╭─ RECORDS SHOWN
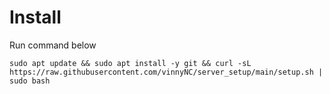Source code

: # Install
Run command below

`sudo apt update && sudo apt install -y git && curl -sL https://raw.githubusercontent.com/vinnyNC/server_setup/main/setup.sh | sudo bash`
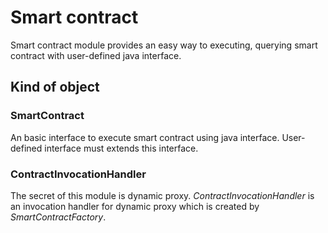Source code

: # Smart contract

Smart contract module provides an easy way to executing, querying smart contract with user-defined java interface.

## Kind of object

### SmartContract

An basic interface to execute smart contract using java interface. User-defined interface must extends this interface.

### ContractInvocationHandler

The secret of this module is dynamic proxy. _ContractInvocationHandler_ is an invocation handler for dynamic proxy which is created by _SmartContractFactory_.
╰─
**TASK DIRECTIONS:** The job here is to find each line above with the word "defined" and copy it.

**TASK RESPONSE:**
Smart contract module provides an easy way to executing, querying smart contract with user-defined java interface.
An basic interface to execute smart contract using java interface. User-defined interface must extends this interface.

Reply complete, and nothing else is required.